The Importance Of Utah’s School Vouchers
Grand Forks Herald editor Tom Dennis has a post up about the importance of the just-passed school vouchers legislation in Utah. He says that we in states that have school funding issues (like North Dakota, for instance) should be watching Utah to see what the outcome of their program is. Obviously, if things go well in Utah there’s no reason why that success can’t be emulated elsewhere. But one thing we should be careful is abandoning the idea of vouchers should the Utah “test run” not live up to expectations.

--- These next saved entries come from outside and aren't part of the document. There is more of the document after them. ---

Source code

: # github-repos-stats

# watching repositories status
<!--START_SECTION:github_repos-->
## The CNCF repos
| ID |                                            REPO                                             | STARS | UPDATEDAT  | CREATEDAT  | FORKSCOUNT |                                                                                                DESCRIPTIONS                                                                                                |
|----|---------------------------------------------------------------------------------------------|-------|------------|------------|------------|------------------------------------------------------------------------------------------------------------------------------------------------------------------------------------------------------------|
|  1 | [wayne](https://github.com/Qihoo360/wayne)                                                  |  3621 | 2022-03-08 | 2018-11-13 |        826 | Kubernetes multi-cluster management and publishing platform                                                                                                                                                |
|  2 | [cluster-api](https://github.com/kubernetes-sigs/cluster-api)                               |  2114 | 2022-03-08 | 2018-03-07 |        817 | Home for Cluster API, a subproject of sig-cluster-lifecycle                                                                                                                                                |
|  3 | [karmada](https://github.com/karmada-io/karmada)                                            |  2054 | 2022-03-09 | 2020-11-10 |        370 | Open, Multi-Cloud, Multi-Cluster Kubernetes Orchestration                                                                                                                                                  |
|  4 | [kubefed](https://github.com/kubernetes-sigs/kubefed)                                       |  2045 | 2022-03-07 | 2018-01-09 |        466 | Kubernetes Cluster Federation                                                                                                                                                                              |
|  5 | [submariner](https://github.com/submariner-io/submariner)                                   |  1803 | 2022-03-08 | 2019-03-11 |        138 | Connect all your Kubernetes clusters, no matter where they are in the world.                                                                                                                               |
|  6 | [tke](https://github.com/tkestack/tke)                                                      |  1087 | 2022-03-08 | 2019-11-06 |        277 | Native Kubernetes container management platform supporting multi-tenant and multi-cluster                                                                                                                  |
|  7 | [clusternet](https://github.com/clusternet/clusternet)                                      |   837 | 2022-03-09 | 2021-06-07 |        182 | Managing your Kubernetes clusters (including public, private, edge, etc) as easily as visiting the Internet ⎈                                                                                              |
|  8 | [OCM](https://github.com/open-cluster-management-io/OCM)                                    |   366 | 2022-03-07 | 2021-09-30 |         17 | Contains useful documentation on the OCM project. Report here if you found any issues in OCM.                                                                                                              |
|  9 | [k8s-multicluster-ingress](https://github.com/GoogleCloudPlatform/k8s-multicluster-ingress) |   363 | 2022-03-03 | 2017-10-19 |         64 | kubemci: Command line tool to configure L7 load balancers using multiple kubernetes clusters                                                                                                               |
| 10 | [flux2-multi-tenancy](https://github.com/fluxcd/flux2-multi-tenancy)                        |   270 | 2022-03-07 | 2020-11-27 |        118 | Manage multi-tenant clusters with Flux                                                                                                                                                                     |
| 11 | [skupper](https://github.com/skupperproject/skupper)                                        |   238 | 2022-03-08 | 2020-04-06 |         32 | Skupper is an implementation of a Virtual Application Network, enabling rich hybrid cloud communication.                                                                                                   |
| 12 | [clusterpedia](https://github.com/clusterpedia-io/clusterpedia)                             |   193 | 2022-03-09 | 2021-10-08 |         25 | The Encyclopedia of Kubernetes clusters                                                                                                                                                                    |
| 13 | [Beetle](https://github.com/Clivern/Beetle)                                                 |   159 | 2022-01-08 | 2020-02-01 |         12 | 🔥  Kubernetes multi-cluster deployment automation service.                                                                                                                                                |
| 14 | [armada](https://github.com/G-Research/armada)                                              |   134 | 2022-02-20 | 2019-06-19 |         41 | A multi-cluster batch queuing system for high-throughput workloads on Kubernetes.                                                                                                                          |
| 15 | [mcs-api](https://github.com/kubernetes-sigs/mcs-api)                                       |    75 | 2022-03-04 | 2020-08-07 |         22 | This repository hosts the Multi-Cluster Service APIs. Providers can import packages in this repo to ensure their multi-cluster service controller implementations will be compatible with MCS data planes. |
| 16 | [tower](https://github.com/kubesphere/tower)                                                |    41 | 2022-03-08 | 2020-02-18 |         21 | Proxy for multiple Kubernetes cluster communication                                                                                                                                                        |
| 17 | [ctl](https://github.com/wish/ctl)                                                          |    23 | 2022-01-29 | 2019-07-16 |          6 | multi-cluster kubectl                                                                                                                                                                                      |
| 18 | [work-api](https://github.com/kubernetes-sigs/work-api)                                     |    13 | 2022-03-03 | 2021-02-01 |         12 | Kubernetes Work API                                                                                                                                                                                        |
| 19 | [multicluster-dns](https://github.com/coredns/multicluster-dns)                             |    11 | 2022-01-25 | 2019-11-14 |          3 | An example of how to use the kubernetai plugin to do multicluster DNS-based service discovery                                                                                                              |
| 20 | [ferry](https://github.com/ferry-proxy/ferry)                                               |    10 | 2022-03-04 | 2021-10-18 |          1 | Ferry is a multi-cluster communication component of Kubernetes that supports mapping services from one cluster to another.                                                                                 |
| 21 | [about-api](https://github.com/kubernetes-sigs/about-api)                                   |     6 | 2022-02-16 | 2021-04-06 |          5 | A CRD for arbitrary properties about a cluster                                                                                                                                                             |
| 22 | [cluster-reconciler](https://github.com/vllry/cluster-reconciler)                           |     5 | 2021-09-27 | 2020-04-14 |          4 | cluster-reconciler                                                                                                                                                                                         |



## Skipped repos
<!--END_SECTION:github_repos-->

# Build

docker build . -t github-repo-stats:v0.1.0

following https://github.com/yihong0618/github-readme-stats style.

One reason for this caution is obvious. There are some powerful political players, namely teachers unions and so-called “civil rights” groups, who have a serious monetary interest in seeing a voucher system fail. They don’t want people to believe such a system will work, so they will pull all the strings they can to make the system look like a failure. These groups have a lot of allies both in political office and in the media, and it will be a challenge to see through the smoke screen they produce.
Another, more important reason, to be cautious about tying the future of vouchers in America to Utah is the fact that Utah is, contrary to popular belief, not the only test case we can look to for evidence of school choice working. I routinely point to a little-known, short-lived program in Florida that allowed parents with children in schools that failed to meet certain standards to send their kids to any school of their choosing on the taxpayer dime. It worked wonders in a short amount of time, with test scores among minority students especially going through the roof, before it was shot down by a lawsuit from, you guessed it, the teacher’s union and civil rights groups.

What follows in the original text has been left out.